Incarceration: How does it affect child custody?

Incarceration rates have steadily increased since the 1970s, mainly due in part to the war on drugs. As of today, there are more than 2.3 million Americans in jail or prison- many of them being parents.

Of course, you’d be unable to care for your child while you’re in jail, but incarceration and the resulting presence of a criminal record can potentially continue to affect your ability to regain child custody after your release.

If you’re concerned about the impact that incarceration could have on custody proceedings or how being in jail could negatively affect your children, you will find the answers you’re looking for in this article.

How incarceration can affect child custody

While state laws do vary, you’ll most likely lose custody of your children while you’re incarcerated, and child services may become involved in your case.

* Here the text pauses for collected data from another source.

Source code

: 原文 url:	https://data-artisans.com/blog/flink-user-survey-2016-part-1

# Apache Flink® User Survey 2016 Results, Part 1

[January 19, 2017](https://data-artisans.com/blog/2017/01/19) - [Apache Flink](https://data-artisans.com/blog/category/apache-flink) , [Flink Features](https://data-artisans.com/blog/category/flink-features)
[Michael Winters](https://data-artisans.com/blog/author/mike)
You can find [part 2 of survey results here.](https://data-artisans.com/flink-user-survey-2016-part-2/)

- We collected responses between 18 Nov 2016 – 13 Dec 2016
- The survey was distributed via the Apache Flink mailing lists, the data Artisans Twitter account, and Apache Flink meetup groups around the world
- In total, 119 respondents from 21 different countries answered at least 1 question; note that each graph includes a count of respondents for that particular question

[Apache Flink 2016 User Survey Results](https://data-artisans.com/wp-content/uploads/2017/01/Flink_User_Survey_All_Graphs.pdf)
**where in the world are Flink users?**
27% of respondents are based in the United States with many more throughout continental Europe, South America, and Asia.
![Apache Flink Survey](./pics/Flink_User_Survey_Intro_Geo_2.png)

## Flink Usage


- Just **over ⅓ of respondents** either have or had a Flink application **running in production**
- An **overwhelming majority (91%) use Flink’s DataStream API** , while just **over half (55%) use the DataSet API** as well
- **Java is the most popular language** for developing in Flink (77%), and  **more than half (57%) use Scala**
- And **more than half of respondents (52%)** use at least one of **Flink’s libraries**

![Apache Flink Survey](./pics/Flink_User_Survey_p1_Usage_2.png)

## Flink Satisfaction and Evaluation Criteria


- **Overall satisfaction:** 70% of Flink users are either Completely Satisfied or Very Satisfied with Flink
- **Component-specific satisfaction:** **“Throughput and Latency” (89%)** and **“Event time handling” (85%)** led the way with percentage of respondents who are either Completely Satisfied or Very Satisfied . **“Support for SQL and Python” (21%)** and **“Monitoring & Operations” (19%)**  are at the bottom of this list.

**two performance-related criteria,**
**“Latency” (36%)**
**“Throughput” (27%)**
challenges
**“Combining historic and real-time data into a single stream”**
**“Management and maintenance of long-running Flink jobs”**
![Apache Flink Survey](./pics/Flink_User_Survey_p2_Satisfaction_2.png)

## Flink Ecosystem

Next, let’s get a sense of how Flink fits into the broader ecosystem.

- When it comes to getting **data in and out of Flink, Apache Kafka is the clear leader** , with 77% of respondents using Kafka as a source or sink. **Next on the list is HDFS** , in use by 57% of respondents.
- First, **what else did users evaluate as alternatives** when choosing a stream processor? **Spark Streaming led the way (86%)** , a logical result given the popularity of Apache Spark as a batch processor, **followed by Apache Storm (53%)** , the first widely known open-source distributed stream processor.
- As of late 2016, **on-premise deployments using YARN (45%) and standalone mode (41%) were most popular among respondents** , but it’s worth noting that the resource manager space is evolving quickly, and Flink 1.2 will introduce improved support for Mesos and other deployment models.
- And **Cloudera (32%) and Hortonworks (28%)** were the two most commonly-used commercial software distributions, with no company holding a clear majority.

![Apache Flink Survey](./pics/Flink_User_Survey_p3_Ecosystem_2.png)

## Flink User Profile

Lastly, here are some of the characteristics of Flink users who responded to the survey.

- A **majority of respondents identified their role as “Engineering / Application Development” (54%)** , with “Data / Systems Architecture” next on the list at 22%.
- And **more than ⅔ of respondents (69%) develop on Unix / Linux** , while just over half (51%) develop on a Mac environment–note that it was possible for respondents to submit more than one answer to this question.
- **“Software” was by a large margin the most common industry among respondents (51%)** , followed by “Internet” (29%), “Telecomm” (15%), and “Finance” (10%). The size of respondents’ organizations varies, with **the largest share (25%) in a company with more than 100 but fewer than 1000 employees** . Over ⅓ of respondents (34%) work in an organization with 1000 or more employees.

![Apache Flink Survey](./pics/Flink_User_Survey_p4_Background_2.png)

Since parental incarceration negatively impacts children, you may have difficulty regaining custody after your release.

How incarceration impacts children

Sometimes it can be hard to avoid going to jail if you struggle with a substance abuse disorder or engage in survival-related crimes due to financial hardship. Occasionally, you may even be arrested for a crime that you didn’t commit.

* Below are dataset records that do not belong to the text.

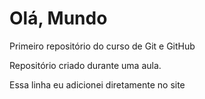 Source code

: # Olá, Mundo
 Primeiro repositório do curso de Git e GitHub

Repositório criado durante uma aula.

Essa linha eu adicionei diretamente no site
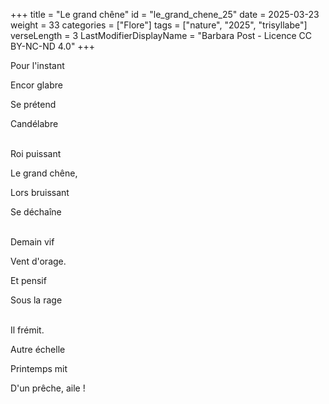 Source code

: +++
title = "Le grand chêne"
id = "le_grand_chene_25"
date = 2025-03-23
weight = 33
categories = ["Flore"]
tags = ["nature", "2025", "trisyllabe"]
verseLength = 3
LastModifierDisplayName = "Barbara Post - Licence CC BY-NC-ND 4.0"
+++

Pour l'instant

Encor glabre

Se prétend

Candélabre

 \
Roi puissant

Le grand chêne,

Lors bruissant

Se déchaîne

 \
Demain vif

Vent d'orage.

Et pensif

Sous la rage

 \
Il frémit.

Autre échelle

Printemps mit

D'un prêche, aile !
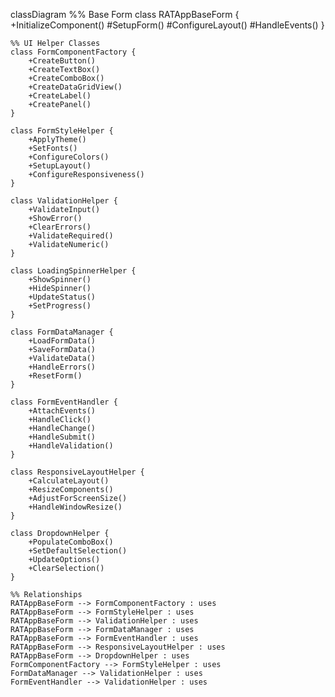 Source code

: classDiagram
    %% Base Form
    class RATAppBaseForm {
        +InitializeComponent()
        #SetupForm()
        #ConfigureLayout()
        #HandleEvents()
    }

    %% UI Helper Classes
    class FormComponentFactory {
        +CreateButton()
        +CreateTextBox()
        +CreateComboBox()
        +CreateDataGridView()
        +CreateLabel()
        +CreatePanel()
    }

    class FormStyleHelper {
        +ApplyTheme()
        +SetFonts()
        +ConfigureColors()
        +SetupLayout()
        +ConfigureResponsiveness()
    }

    class ValidationHelper {
        +ValidateInput()
        +ShowError()
        +ClearErrors()
        +ValidateRequired()
        +ValidateNumeric()
    }

    class LoadingSpinnerHelper {
        +ShowSpinner()
        +HideSpinner()
        +UpdateStatus()
        +SetProgress()
    }

    class FormDataManager {
        +LoadFormData()
        +SaveFormData()
        +ValidateData()
        +HandleErrors()
        +ResetForm()
    }

    class FormEventHandler {
        +AttachEvents()
        +HandleClick()
        +HandleChange()
        +HandleSubmit()
        +HandleValidation()
    }

    class ResponsiveLayoutHelper {
        +CalculateLayout()
        +ResizeComponents()
        +AdjustForScreenSize()
        +HandleWindowResize()
    }

    class DropdownHelper {
        +PopulateComboBox()
        +SetDefaultSelection()
        +UpdateOptions()
        +ClearSelection()
    }

    %% Relationships
    RATAppBaseForm --> FormComponentFactory : uses
    RATAppBaseForm --> FormStyleHelper : uses
    RATAppBaseForm --> ValidationHelper : uses
    RATAppBaseForm --> FormDataManager : uses
    RATAppBaseForm --> FormEventHandler : uses
    RATAppBaseForm --> ResponsiveLayoutHelper : uses
    RATAppBaseForm --> DropdownHelper : uses
    FormComponentFactory --> FormStyleHelper : uses
    FormDataManager --> ValidationHelper : uses
    FormEventHandler --> ValidationHelper : uses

While this is understandable, your actions still aren’t justified, and you may need to suffer consequences such as fines, probation, or spending time in jail. If you have children, they will almost definitely be affected by your incarceration.

Since you can’t care for your children while you’re in jail, they will probably be placed with the other parent, a relative, or in foster care until you are released. Unfortunately, this is by far not the only way that they’ll be affected.

Children of incarcerated parents are much more likely to engage in antisocial behavior or criminal activity. They also have an increased risk of substance abuse, aggressive behavior, depression, and suicide attempts.

When one parent is incarcerated, the household usually faces a loss of income, which can prevent the other parent from being able to provide for the children’s basic needs.

If the child previously had a positive relationship with the incarcerated parent, they can continue to nurture that relationship through letters, visits, and phone calls, commented Andre Chapman, a foster care specialist. André V. Chapman is the Founder & CEO of Unity Care Group, Inc. He is the recipient of numerous awards and distinctions for his community involvement and contributions in social services. Mr. Chapman released a book entitled, Roses in Concrete: Giving Foster Children the Future They Deserve, which sheds light on the underserved population foster youth in America. He has a Master’s in Organizational Management.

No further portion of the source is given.